Eyecast Restoration: How did Fantasy Games Unlimited start and what were your first publications?

Scott Bizar: Like most game companies, I'm sure the idea came from seeing the games that were available at the time and not being fully satisfied with many of them. Though I did like Avalon Hill's board games (note that we did not initially do board games), I had been dissatisfied with many of the miniatures rules available.

My gaming group was primarily miniatures gamers who also played board games. RPGs were just beginning to appear with the first versions of Dungeons & Dragons. Having purchased a number of TSR products at a convention, we found "Chainmail" silly, did not like TSR's Martian rules (I'm a big Edgar Rice Burroughs fan and collector), and found D&D incomprehensible.

I had lived in Texas for a time and gamed with Scotty Bowden, who had published several sets of miniatures rules, none of which I really liked very much. My roommate at the time was Lin Carter, who was one of the Conan authors. With Lin to consult with, I set out to write miniatures rules for the Conan stories. That was our first publication: "Royal Armies of the Hyborean Age," which got its title because Lin "needed" a title beginning with the letter "R," as he tried to use all the letters at the start of his book titles. The playtesting with my own gaming group led others in the group to also begin work on their own rules for periods where they felt the need for improvement in the hobby. From this, we did "Legion" by Al Margolis (a professor of statistics) and "Broadsword" by George Schneider. Our other early titles were "Gladiators" and "Citadel," which were written by friends in the NY area.

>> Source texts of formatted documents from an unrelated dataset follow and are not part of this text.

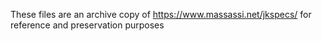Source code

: These files are an archive copy of https://www.massassi.net/jkspecs/ for reference and preservation purposes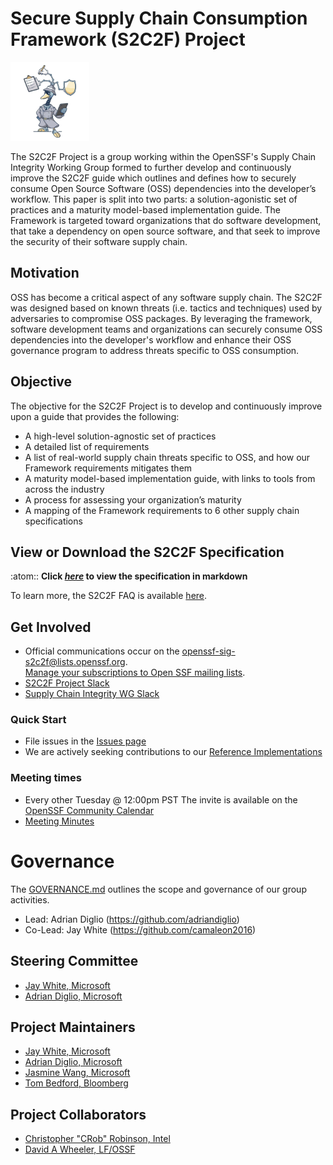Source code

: # Secure Supply Chain Consumption Framework (S2C2F) Project

<img alt="Inspector Gadget Goose" src="images/image_from_ios_720.jpg" width=25%>

The S2C2F Project is a group working within the OpenSSF's Supply Chain Integrity Working Group formed to further develop and continuously improve the S2C2F guide which outlines and defines how to securely consume Open Source Software (OSS) dependencies into the developer’s workflow. This paper is split into two parts: a solution-agonistic set of practices and a maturity model-based implementation guide. The Framework is targeted toward organizations that do software development, that take a dependency on open source software, and that seek to improve the security of their software supply chain.

## Motivation

OSS has become a critical aspect of any software supply chain. The S2C2F was designed based on known threats (i.e. tactics and techniques) used by adversaries to compromise OSS packages. By leveraging the framework, software development teams and organizations can securely consume OSS dependencies into the developer's workflow and enhance their OSS governance program to address threats specific to OSS consumption.

## Objective

The objective for the S2C2F Project is to develop and continuously improve upon a guide that provides the following:

* A high-level solution-agnostic set of practices 
* A detailed list of requirements 
* A list of real-world supply chain threats specific to OSS, and how our Framework requirements mitigates them 
* A maturity model-based implementation guide, with links to tools from across the industry 
* A process for assessing your organization’s maturity 
* A mapping of the Framework requirements to 6 other supply chain specifications 

## View or Download the S2C2F Specification
 
:atom:: **Click _[here](./specification/framework.md)_ to view the specification in markdown**

To learn more, the S2C2F FAQ is available [here](./FAQ.md).

## Get Involved

*   Official communications occur on the [openssf-sig-s2c2f@lists.openssf.org](https://lists.openssf.org/g/openssf-sig-s2c2f).  \
[Manage your subscriptions to Open SSF mailing lists](https://lists.openssf.org/g/main/subgroups).
*   [S2C2F Project Slack](https://openssf.slack.com/archives/C03THTH3RSM)
*   [Supply Chain Integrity WG Slack](https://openssf.slack.com/archives/C01A1MA7A1K)

### Quick Start

*   File issues in the [Issues page](https://github.com/ossf/s2c2f/issues)
*   We are actively seeking contributions to our [Reference Implementations](./Reference_implementation)

### Meeting times

*   Every other Tuesday @ 12:00pm PST The invite is available on the [OpenSSF Community Calendar](https://calendar.google.com/calendar/u/0/r?cid=czYzdm9lZmhwNWk5cGZsdGI1cTY3bmdwZXNAZ3JvdXAuY2FsZW5kYXIuZ29vZ2xlLmNvbQ)
*   [Meeting Minutes](https://docs.google.com/document/d/10Q_VOvKsGaYJoK-5yJY4868mTkYZjEo-6xV6ghYS84k/edit)

# Governance

The [GOVERNANCE.md](https://github.com/ossf/s2c2f/blob/main/governance/Governance.md) outlines the scope and governance of our group activities.

*   Lead: Adrian Diglio (https://github.com/adriandiglio)
*   Co-Lead: Jay White (https://github.com/camaleon2016)

## Steering Committee 
- [Jay White, Microsoft](https://github.com/camaleon2016)
- [Adrian Diglio, Microsoft](https://github.com/adriandiglio)

## Project Maintainers
- [Jay White, Microsoft](https://github.com/camaleon2016)
- [Adrian Diglio, Microsoft](https://github.com/adriandiglio)
- [Jasmine Wang, Microsoft](https://github.com/jasminewang0)
- [Tom Bedford, Bloomberg](https://github.com/tombedfordgit)


## Project Collaborators
- [Christopher "CRob" Robinson, Intel](https://github.com/SecurityCRob)
- [David A Wheeler, LF/OSSF](https://github.com/david-a-wheeler)
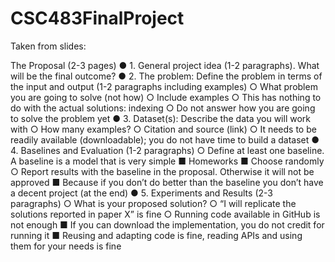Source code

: # CSC483FinalProject

Taken from slides:

The Proposal (2-3 pages)
● 1. General project idea (1-2 paragraphs). What will be the final outcome?
● 2. The problem: Define the problem in terms of the input and output (1-2
paragraphs including examples)
○ What problem you are going to solve (not how)
○ Include examples
○ This has nothing to do with the actual solutions: indexing
○ Do not answer how you are going to solve the problem yet
● 3. Dataset(s): Describe the data you will work with
○ How many examples?
○ Citation and source (link)
○ It needs to be readily available (downloadable); you do not have time to build a dataset
● 4. Baselines and Evaluation (1-2 paragraphs)
○ Define at least one baseline. A baseline is a model that is very simple
■ Homeworks
■ Choose randomly
○ Report results with the baseline in the proposal. Otherwise it will not be approved
■ Because if you don’t do better than the baseline you don’t have a decent project (at the
end)
● 5. Experiments and Results (2-3 paragraphs)
○ What is your proposed solution?
○ “I will replicate the solutions reported in paper X” is fine
○ Running code available in GitHub is not enough
■ If you can download the implementation, you do not credit for running it
■ Reusing and adapting code is fine, reading APIs and using them for your needs is fine
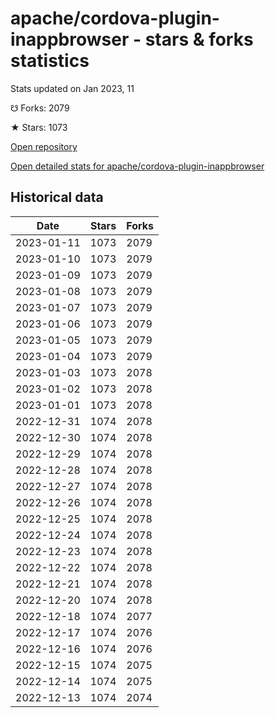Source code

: # apache/cordova-plugin-inappbrowser - stars & forks statistics

Stats updated on Jan 2023, 11

☋ Forks: 2079

★ Stars: 1073

[Open repository](https://github.com/apache/cordova-plugin-inappbrowser)

[Open detailed stats for apache/cordova-plugin-inappbrowser](https://reviewgithub.com/rep/apache/cordova-plugin-inappbrowser)

## Historical data
| Date | Stars | Forks |
|------|-------|-------|
| 2023-01-11 | 1073 | 2079 | 
| 2023-01-10 | 1073 | 2079 | 
| 2023-01-09 | 1073 | 2079 | 
| 2023-01-08 | 1073 | 2079 | 
| 2023-01-07 | 1073 | 2079 | 
| 2023-01-06 | 1073 | 2079 | 
| 2023-01-05 | 1073 | 2079 | 
| 2023-01-04 | 1073 | 2079 | 
| 2023-01-03 | 1073 | 2078 | 
| 2023-01-02 | 1073 | 2078 | 
| 2023-01-01 | 1073 | 2078 | 
| 2022-12-31 | 1074 | 2078 | 
| 2022-12-30 | 1074 | 2078 | 
| 2022-12-29 | 1074 | 2078 | 
| 2022-12-28 | 1074 | 2078 | 
| 2022-12-27 | 1074 | 2078 | 
| 2022-12-26 | 1074 | 2078 | 
| 2022-12-25 | 1074 | 2078 | 
| 2022-12-24 | 1074 | 2078 | 
| 2022-12-23 | 1074 | 2078 | 
| 2022-12-22 | 1074 | 2078 | 
| 2022-12-21 | 1074 | 2078 | 
| 2022-12-20 | 1074 | 2078 | 
| 2022-12-18 | 1074 | 2077 | 
| 2022-12-17 | 1074 | 2076 | 
| 2022-12-16 | 1074 | 2076 | 
| 2022-12-15 | 1074 | 2075 | 
| 2022-12-14 | 1074 | 2075 | 
| 2022-12-13 | 1074 | 2074 | 

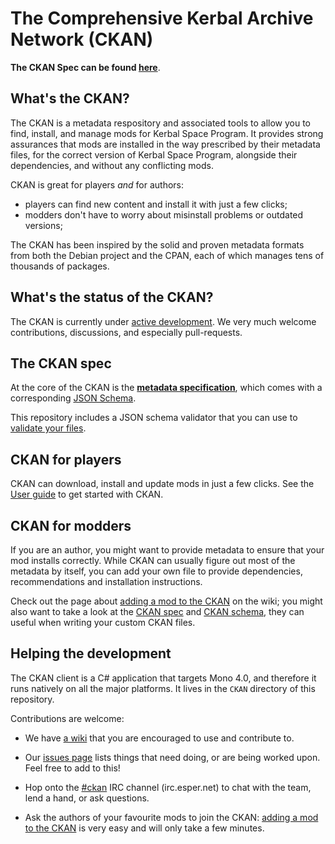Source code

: # The Comprehensive Kerbal Archive Network (CKAN)

**The CKAN Spec can be found [here](Spec.md)**.

## What's the CKAN?

The CKAN is a metadata respository and associated tools to allow you to find, install, and manage mods for Kerbal Space Program. It provides strong assurances that mods are installed in the way prescribed by their metadata files, for the correct version of Kerbal Space Program, alongside their dependencies, and without any conflicting mods.

CKAN is great for players _and_ for authors:
- players can find new content and install it with just a few clicks;
- modders don't have to worry about misinstall problems or outdated versions;

The CKAN has been inspired by the solid and proven metadata formats from both the Debian project and the CPAN, each of which manages tens of thousands of packages.

## What's the status of the CKAN?

The CKAN is currently under [active development][1].
We very much welcome contributions, discussions, and especially pull-requests.

## The CKAN spec

At the core of the CKAN is the **[metadata specification](Spec.md)**,
which comes with a corresponding [JSON Schema](CKAN.schema).

This repository includes a JSON schema validator that you can use to [validate your files][3].

## CKAN for players

CKAN can download, install and update mods in just a few clicks. See the [User guide][2] to get started with CKAN.

## CKAN for modders

If you are an author, you might want to provide metadata to ensure that your mod installs correctly. While CKAN can usually figure out most of the metadata by itself, you can add your own file to provide dependencies, recommendations and installation instructions.

Check out the page about [adding a mod to the CKAN][4] on the wiki; you might also want to take a look at the [CKAN spec](Spec.md) and [CKAN schema](CKAN.schema), they can useful when writing your custom CKAN files.

## Helping the development

The CKAN client is a C# application that targets Mono 4.0, and therefore it runs natively on all the major platforms. It lives in the `CKAN` directory of this repository.

Contributions are welcome:

* We have [a wiki][5] that you are
encouraged to use and contribute to.

* Our [issues page][6]
lists things that need doing, or are being worked upon. Feel free to
add to this!

* Hop onto the [#ckan][7] IRC
channel (irc.esper.net) to chat with the team, lend a hand, or
ask questions.

* Ask the authors of your favourite mods to join the CKAN: [adding a mod to the CKAN][4] is very easy and will only take a few minutes.

 [1]:https://github.com/KSP-CKAN/CKAN/commits/master
 [2]:https://github.com/KSP-CKAN/CKAN-support/wiki/User-guide
 [3]:https://github.com/KSP-CKAN/CKAN-support/wiki/Adding-a-mod-to-the-CKAN#testing-your-file
 [4]:https://github.com/KSP-CKAN/CKAN-support/wiki/Adding-a-mod-to-the-CKAN
 [5]:https://github.com/KSP-CKAN/CKAN-support/wiki
 [6]:https://github.com/KSP-CKAN/CKAN/issues
 [7]:http://webchat.esper.net/?channels=ckan
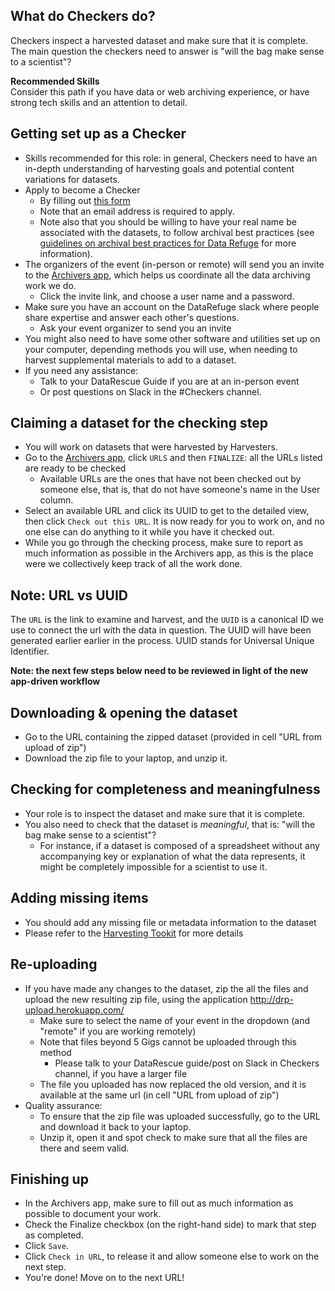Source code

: ## What do Checkers do?

Checkers inspect a harvested dataset and make sure that it is complete. The main question the checkers need to answer is "will the bag make sense to a scientist"?

<div class = "note">
  <strong>Recommended Skills</strong> <br />  
  Consider this path if you have data or web archiving experience, or have strong tech skills and an attention to detail.
</div>

## Getting set up as a Checker

- Skills recommended for this role: in general, Checkers need to have an in-depth understanding of harvesting goals and potential content variations for datasets.
- Apply to become a Checker
    - By filling out [this form](https://docs.google.com/a/temple.edu/forms/d/e/1FAIpQLSfh9YIFnDrc-Cuc0hTd-U37J3D8xw8K7VXmzWkPs6Y5Q0wfVg/viewform)
    - Note that an email address is required to apply.
    - Note also that you should be willing to have your real name be associated with the datasets, to follow archival best practices (see [guidelines on archival best practices for Data Refuge](http://www.ppehlab.org/blogposts/2017/2/1/data-refuge-rests-on-a-clear-chain-of-custody) for more information).
- The organizers of the event (in-person or remote) will send you an invite to the [Archivers app](http://www.archivers.space/), which helps us coordinate all the data archiving work we do.
    - Click the invite link, and choose a user name and a password.
- Make sure you have an account on the DataRefuge slack where people share expertise and answer each other's questions.
    - Ask your event organizer to send you an invite
- You might also need to have some other software and utilities set up on your computer, depending methods you will use, when needing to harvest supplemental materials to add to a dataset.
- If you need any assistance:
    - Talk to your DataRescue Guide if you are at an in-person event
    - Or post questions on Slack in the #Checkers channel.

## Claiming a dataset for the checking step

- You will work on datasets that were harvested by Harvesters.
- Go to the [Archivers app](http://www.archivers.space/), click `URLS` and then `FINALIZE`: all the URLs listed are ready to be checked
    - Available URLs are the ones that have not been checked out by someone else, that is, that do not have someone's name in the User column.
- Select an available URL and click its UUID to get to the detailed view, then click `Check out this URL`. It is now ready for you to work on, and no one else can do anything to it while you have it checked out.
- While you go through the checking process, make sure to report as much information as possible in the Archivers app, as this is the place were we collectively keep track of all the work done.

## Note: URL vs UUID

The `URL` is the link to examine and harvest, and the `UUID` is a canonical ID we use to connect the url with the data in question. The UUID will have been generated earlier earlier in the process. UUID stands for Universal Unique Identifier.

**Note: the next few steps below need to be reviewed in light of the new app-driven workflow**

## Downloading & opening the dataset

- Go to the URL containing the zipped dataset (provided in cell "URL from upload of zip")
- Download the zip file to your laptop, and unzip it.

## Checking for completeness and meaningfulness

- Your role is to inspect the dataset and make sure that it is complete.
- You also need to check that the dataset is *meaningful*, that is: "will the bag make sense to a scientist"?
    - For instance, if a dataset is composed of a spreadsheet without any accompanying key or explanation of what the data represents, it might be completely impossible for a scientist to use it.

## Adding missing items

- You should add any missing file or metadata information to the dataset
- Please refer to the [Harvesting Tookit](https://github.com/datarefugephilly/workflow/tree/FinalizeRemote-Delphine/harvesting-toolkit) for more details

## Re-uploading

- If you have made any changes to the dataset, zip the all the files and upload the new resulting zip file, using the application http://drp-upload.herokuapp.com/
    - Make sure to select the name of your event in the dropdown (and "remote" if you are working remotely)
    - Note that files beyond 5 Gigs cannot be uploaded through this method
        - Please talk to your DataRescue guide/post on Slack in Checkers channel, if you have a larger file
    - The file you uploaded has now replaced the old version, and it is available at the same url (in cell "URL from upload of zip")
- Quality assurance:
    - To ensure that the zip file was uploaded successfully, go to the URL and download it back to your laptop.
    - Unzip it, open it and spot check to make sure that all the files are there and seem valid.

## Finishing up

- In the Archivers app, make sure to fill out as much information as possible to document your work.
- Check the Finalize checkbox (on the right-hand side) to mark that step as completed.
- Click `Save`.
- Click `Check in URL`, to release it and allow someone else to work on the next step.
- You're done! Move on to the next URL!

 <!-- - In the Uncrawlable spreadsheet, briefly describe any change you have made in cell "Any Changes?", and answer yes or no in cell "Files in UUID.zip are all good?" -->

ER: Was there much competition back then and how did you plan a niche?

SB: Back when we began (1975) there was not really much competition, nor were there many shops. As we were miniatures gamers by choice, we all believed that miniatures rules would outsell RPGs (which were just beginning). There were not really that many sets of miniatures rules written in the USA, and none of us really liked the British rules that all depended upon "referees or umpires"⁠—the style of gaming appeared to differ greatly between the US and the UK. So, our original "niche" would have been American miniatures rules, though that was always changing as our interests changed.

ER: (Chivalry and Sorcery) was your first RPG. How did it come to be?

SB: I had attended GenCon in 1976 with our line of products, which was probably six to ten products at that time. Ed Simbalist (head of the C&S design team) was also there seeking a publisher, and he came by our booth. When he showed me his original version (entitled "Chevalier") I liked the idea that it was historically based for accuracy and far more complete than previous RPGs. We got along well and agreed to areas where the game needed expansion.

Ed agreed to do the expansions and send off a completed manuscript for editing (not much required as he was an English teacher) over the next six or so months. I agreed that we would try to have the game/book published for the following GenCon in 1977. That was a bit of a challenge as no company had produced so long a book at that time. We looked into binders and other formats and finally decided on a thick, perfect-bound book, which Ed had retitled "Chivalry & Sorcery." All of his design team at that time was from his own gaming group in Edmonton, Alberta.


ER: How do you feel about the evolution of the RPG community over forty-five years?

SB: I really don't know as I don't play any of the newer games. My understanding is that they are usually backgrounded, stories, or "worlds" that use a limited set of standardized rules (explained to me recently). As we always believed that each genre was completely different and required its own set of unique rules, this does not appeal to me at all.

ER: There is a big gaming company that made the phrase “Space Marines” a common name in the gaming community. Do you feel there was a healthy amount of borrowing of ideas in the early days of gaming?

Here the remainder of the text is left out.